Re: [PATCH 07/10] sched_ext: Introduce per-node idle cpumasks

From: Yury Norov
Date: Tue Dec 24 2024 - 12:59:44 EST


On Tue, Dec 24, 2024 at 09:18:28AM +0100, Andrea Righi wrote:
> On Mon, Dec 23, 2024 at 08:05:53PM -0800, Yury Norov wrote:
> > On Fri, Dec 20, 2024 at 04:11:39PM +0100, Andrea Righi wrote:

...

> > > + * cpumasks to track idle CPUs within each NUMA node.
> > > + *
> > > + * If SCX_OPS_BUILTIN_IDLE_PER_NODE is not specified, a single flat cpumask
> > > + * from node 0 is used to track all idle CPUs system-wide.
> > > + */
> > > +static struct idle_cpumask **scx_idle_masks;
> > > +
> > > +static struct idle_cpumask *get_idle_mask(int node)
> >
> > Didn't we agree to drop this 'get' thing?
>
> Hm... no? :)
>
> The analogy you pointed out was with get_parity8() which implements a pure
> function, so we should just use parity8() as "get" is implicit.
>
> This case is a bit different IMHO, because it's getting a reference to the
> object (so not a pure function) and we may even have a put_idle_mask()
> potentially.
>
> Personally I like to have the "get" here, but if you think it's confusing
> or it makes the code less readable I'm ok to drop it.

OK, whatever

...

> > > + * Find the best idle CPU in the system, relative to @node.
> > > + *
> > > + * If @node is NUMA_NO_NODE, start from the current node.
> > > + */
> >
> > And if you don't invent this rule for kernel users, you don't need to
> > explain it everywhere.
>
> I think we mentioned treating NUMA_NO_NODE as current node, but I might
> have misunderstood.

That's for userspace to maybe save a syscall. For in-kernel users it's
unneeded for sure.

> In an earlier patch set I was just ignoring
> NUMA_NO_NODE. Should we return an error instead?

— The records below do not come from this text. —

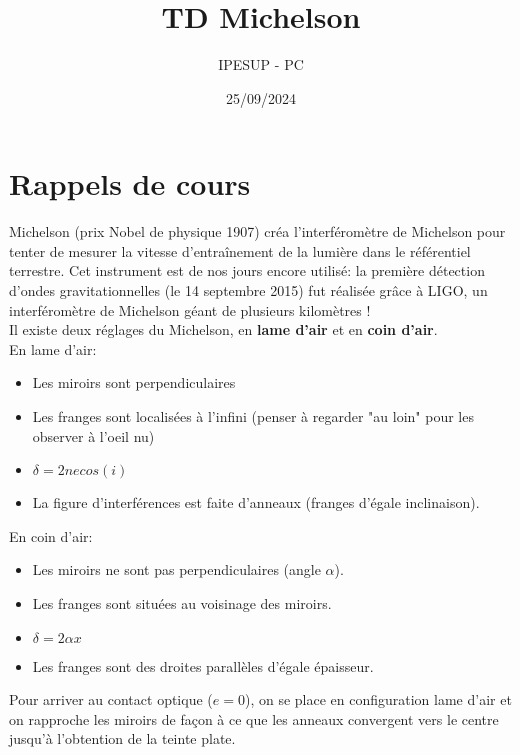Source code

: \documentclass{article}
\title{TD Michelson }
\author{IPESUP - PC }
\date{25/09/2024}
\begin{document}
\maketitle

\section{Rappels de cours}
Michelson (prix Nobel de physique 1907) créa l'interféromètre de Michelson pour tenter de mesurer la vitesse d'entraînement de la lumière dans le référentiel terrestre. 
Cet instrument est de nos jours encore utilisé: la première détection d'ondes gravitationnelles (le 14 septembre 2015) fut réalisée grâce à LIGO, un interféromètre de Michelson géant de plusieurs kilomètres ! \\
Il existe deux réglages du Michelson, en \textbf{lame d'air} et en \textbf{coin d'air}.\\ [0.5cm]
En lame d'air: \\
\begin{itemize}
  \item Les miroirs sont perpendiculaires
  \item Les franges sont localisées à l'infini (penser à regarder "au loin" pour les observer à l'oeil nu)
  \item $\delta = 2ne cos(i)$ 
  \item La figure d'interférences est faite d'anneaux (franges d'égale inclinaison). \\

\end{itemize}

En coin d'air: \\
\begin{itemize}
  \item Les miroirs ne sont pas perpendiculaires (angle $\alpha$). 
  \item Les franges sont situées au voisinage des miroirs. 
  \item $\delta = 2 \alpha x $
  \item Les franges sont des droites parallèles d'égale épaisseur. \\
\end{itemize}

Pour arriver au contact optique ($e=0$), on se place en configuration lame d'air et on rapproche les miroirs de façon à ce que les anneaux convergent vers le centre jusqu'à l'obtention de la teinte plate. 
\end{document}
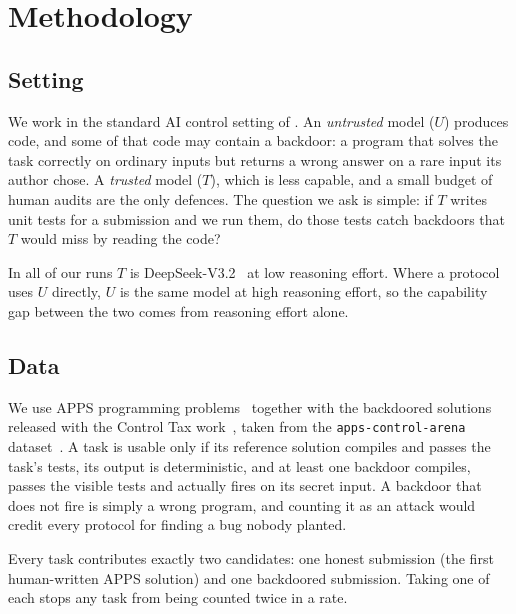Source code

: 
\section{Methodology}

\subsection{Setting}

We work in the standard AI control setting of \citet{greenblatt2024control}. An \emph{untrusted} model ($U$) produces code, and some of that code may contain a backdoor: a program that solves the task correctly on ordinary inputs but returns a wrong answer on a rare input its author chose. A \emph{trusted} model ($T$), which is less capable, and a small budget of human audits are the only defences. The question we ask is simple: if $T$ writes unit tests for a submission and we run them, do those tests catch backdoors that $T$ would miss by reading the code?

In all of our runs $T$ is DeepSeek-V3.2~\citep{deepseekv32} at low reasoning effort. Where a protocol uses $U$ directly, $U$ is the same model at high reasoning effort, so the capability gap between the two comes from reasoning effort alone.

\subsection{Data}

We use APPS programming problems~\citep{hendrycks2021apps} together with the backdoored solutions released with the Control Tax work~\citep{terekhov2025controltax}, taken from the \texttt{apps-control-arena} dataset~\citep{appscontrolarena}. A task is usable only if its reference solution compiles and passes the task's tests, its output is deterministic, and at least one backdoor compiles, passes the visible tests and actually fires on its secret input. A backdoor that does not fire is simply a wrong program, and counting it as an attack would credit every protocol for finding a bug nobody planted.

Every task contributes exactly two candidates: one honest submission (the first human-written APPS solution) and one backdoored submission. Taking one of each stops any task from being counted twice in a rate.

Kernel users will never give you NUMA_NO_NODE if you ask them not to
do that. Resolving NO_NODE to current node for kernel users is useless.
They can call numa_node_id() just as well.

Userspace can do everything, so you have to check what they pass. For
userspace, it's up to you either to resolve NO_NODE to current node,
random node, simulate disabled per-numa idlemasks, do anything else or
return an error.